Graphic by Natalie Biendara
In a white picket-fenced home in South Park, a community organization called Toast joined together on Nov. 18 to celebrate the life philosophy of Adriana Del Castillo.
Jam Joseph, philosophy graduate and founder of Toast, first felt a desire to gather people and have them think critically four years ago.
After her 1982 Honda Accord was stolen, Joseph spent the ensuing days walking to destinations during which she was able to reflect and hear herself think.
She found herself sitting at Dark Horse in Golden Hill one day and decided to put those thoughts on paper, later realizing the word toast had covered most of her pages.
“The meaning was kind of like ‘I have toast every day for breakfast,’ so the everyday mundane,” Joseph said. “As well as my favorite part of having dinner with people is the toast in the beginning and cheersing to being together and celebrating life.”
At that moment, Joseph realized it would only make sense that her soon-to-be women’s philosophy group should bear the name Toast, for its dual meaning.
Toast eventually opened its venue (Joseph’s living room) to people of all genders, growing the space for people to talk about what helps them individually in personal life experiences.
“(The goal is) being together and acknowledging our radical entanglement with one another for our empathy and comprehension of our peers,” Joseph said.
Each weekly gathering depends on a discussion led by a guest speaker, an activity and food that complements the overall theme.
On Nov. 18, the topic of discussion was “It’s okay to not be okay,” which was articulated by Adriana Del Castillo, a veteran and local business consultant.
Her speech told the story of how she came to terms with personal angst that derived from an abusive relationship and her time in the Marine Corps.
The candle-lit room was an aspect that helped mimic the feeling of a tight hug during Castillo’s talks of shame and vulnerability. The complimentary home-made apple pie and Devendra Banhart’s ballads that played throughout the night equally brought comfort to the room.
“I feel like (shame) is a common thread in people’s stories and (they think to themselves) ‘I just want to push past this … I don’t want anybody to know about it. I just want it to go away,’” Castillo said.
To initiate a process of acceptance, Castillo suggested writing a letter to themselves or to someone. She passed out colored sheets of paper and envelopes to her attendees, and for the first ten minutes of her Toast’s meeting, people authored messages to anyone with significance in their life.

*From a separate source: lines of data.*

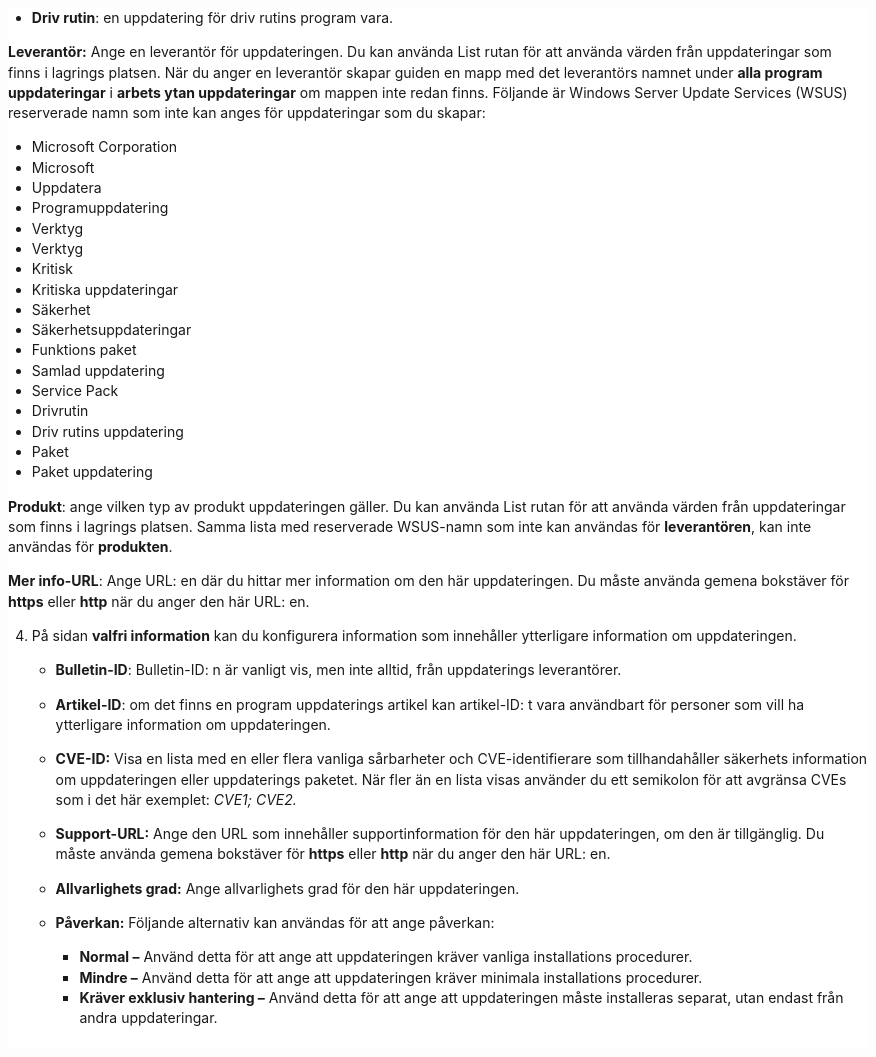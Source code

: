    - **Driv rutin**: en uppdatering för driv rutins program vara.

   **Leverantör:** Ange en leverantör för uppdateringen. Du kan använda List rutan för att använda värden från uppdateringar som finns i lagrings platsen. När du anger en leverantör skapar guiden en mapp med det leverantörs namnet under **alla program uppdateringar** i **arbets ytan uppdateringar** om mappen inte redan finns. Följande är Windows Server Update Services (WSUS) reserverade namn som inte kan anges för uppdateringar som du skapar:
   - Microsoft Corporation
   - Microsoft
   - Uppdatera
   - Programuppdatering
   - Verktyg
   - Verktyg
   - Kritisk
   - Kritiska uppdateringar
   - Säkerhet
   - Säkerhetsuppdateringar
   - Funktions paket
   - Samlad uppdatering
   - Service Pack
   - Drivrutin
   - Driv rutins uppdatering
   - Paket
   - Paket uppdatering

   **Produkt**: ange vilken typ av produkt uppdateringen gäller. Du kan använda List rutan för att använda värden från uppdateringar som finns i lagrings platsen. Samma lista med reserverade WSUS-namn som inte kan användas för **leverantören**, kan inte användas för **produkten**.

   **Mer info-URL**: Ange URL: en där du hittar mer information om den här uppdateringen. Du måste använda gemena bokstäver för **https** eller **http** när du anger den här URL: en.

4. På sidan **valfri information** kan du konfigurera information som innehåller ytterligare information om uppdateringen.

   -   **Bulletin-ID**: Bulletin-ID: n är vanligt vis, men inte alltid, från uppdaterings leverantörer.

   -   **Artikel-ID**: om det finns en program uppdaterings artikel kan artikel-ID: t vara användbart för personer som vill ha ytterligare information om uppdateringen.

   -   **CVE-ID:** Visa en lista med en eller flera vanliga sårbarheter och CVE-identifierare som tillhandahåller säkerhets information om uppdateringen eller uppdaterings paketet. När fler än en lista visas använder du ett semikolon för att avgränsa CVEs som i det här exemplet: *CVE1; CVE2.*

   -   **Support-URL:** Ange den URL som innehåller supportinformation för den här uppdateringen, om den är tillgänglig. Du måste använda gemena bokstäver för **https** eller **http** när du anger den här URL: en.

   -   **Allvarlighets grad:** Ange allvarlighets grad för den här uppdateringen.

   -   **Påverkan:** Följande alternativ kan användas för att ange påverkan:
       -   **Normal –** Använd detta för att ange att uppdateringen kräver vanliga installations procedurer.
       -   **Mindre –** Använd detta för att ange att uppdateringen kräver minimala installations procedurer.
       -   **Kräver exklusiv hantering –** Använd detta för att ange att uppdateringen måste installeras separat, utan endast från andra uppdateringar.   <br /><br />
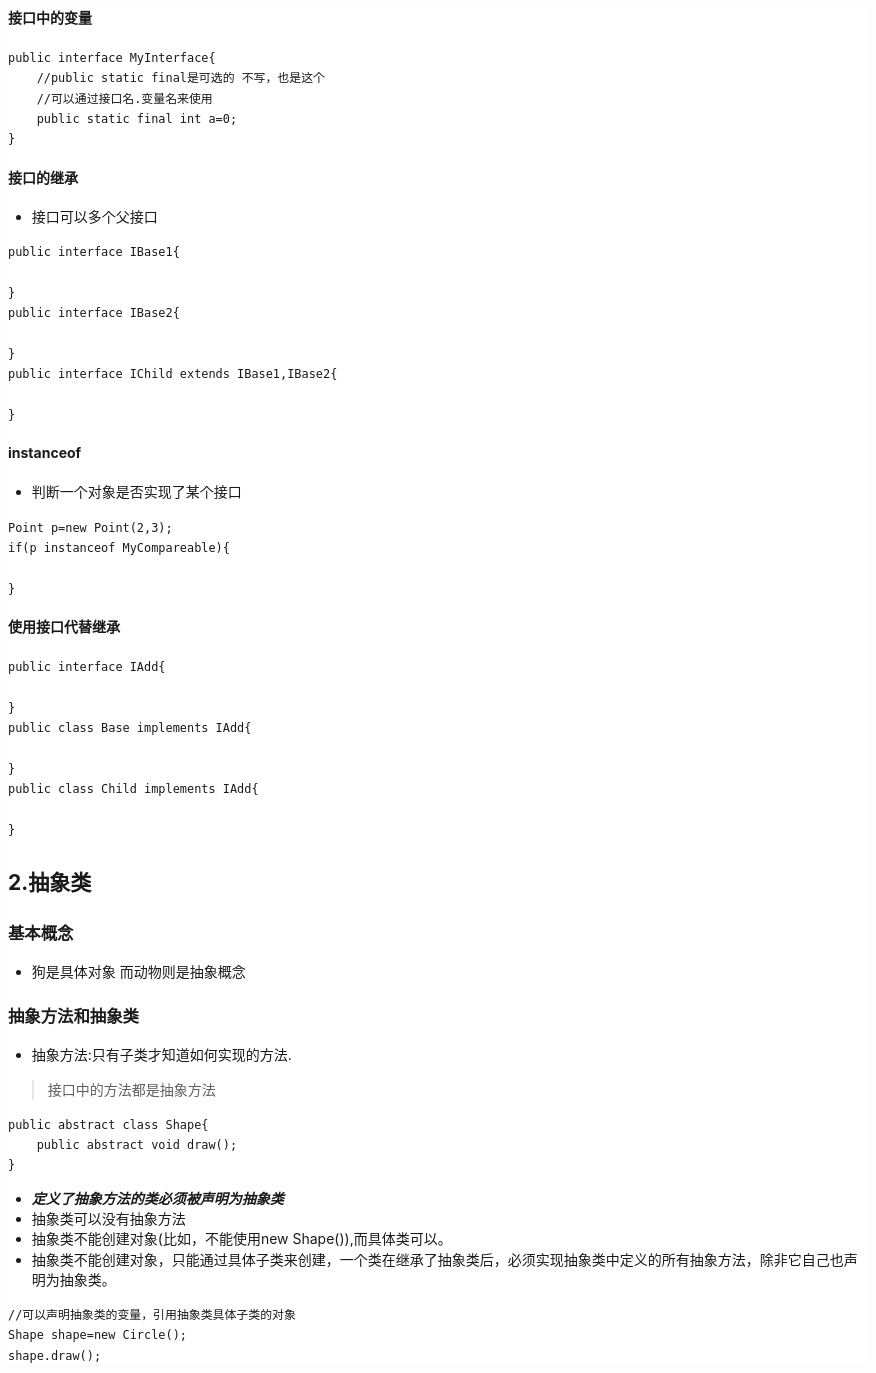  #### 接口中的变量
 ```
 public interface MyInterface{
     //public static final是可选的 不写，也是这个
     //可以通过接口名.变量名来使用
     public static final int a=0;
 }
 ```
 #### 接口的继承
 - 接口可以多个父接口
 ```
 public interface IBase1{

 }
 public interface IBase2{

 }
 public interface IChild extends IBase1,IBase2{

 }
 ```
 #### instanceof
 - 判断一个对象是否实现了某个接口
 ```
 Point p=new Point(2,3);
 if(p instanceof MyCompareable){

 }
 ```
 #### 使用接口代替继承
 ```
 public interface IAdd{

 }
 public class Base implements IAdd{

 }
 public class Child implements IAdd{

 }
 ```

 ## 2.抽象类
 ### 基本概念
 - 狗是具体对象 而动物则是抽象概念
 ### 抽象方法和抽象类
 - 抽象方法:只有子类才知道如何实现的方法.
 >接口中的方法都是抽象方法
 ```
 public abstract class Shape{
     public abstract void draw();
 }
 ```
 - ***定义了抽象方法的类必须被声明为抽象类***
 - 抽象类可以没有抽象方法
 - 抽象类不能创建对象(比如，不能使用new Shape()),而具体类可以。
 - 抽象类不能创建对象，只能通过具体子类来创建，一个类在继承了抽象类后，必须实现抽象类中定义的所有抽象方法，除非它自己也声明为抽象类。
 ```
 //可以声明抽象类的变量，引用抽象类具体子类的对象
 Shape shape=new Circle();
 shape.draw();
 ```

While some guests wrote, others gulped down spoonfuls of soup provided by Castillo — a food she hoped would evoke the feeling of coziness.
Advertising junior Natalie Biendara, was among the few to have posed a question regarding Castillo’s experience.
Biendara has been a member of Toast since last year and helps run the group’s social media accounts. She said the main thing that draws her back every week is the community of diverse locals she has found at those gatherings.
“The main goal is to hear from different perspectives that are not your own and to learn about these people who come from different areas of life that you might not experience,” Biendara said.
Past Toasts of anarchism, travel, Judaism and others have never ceased to pique Biendara’s interest in the organization. She says this exposure to different experiences aims to help people understand others more deeply and ultimately, to love them better.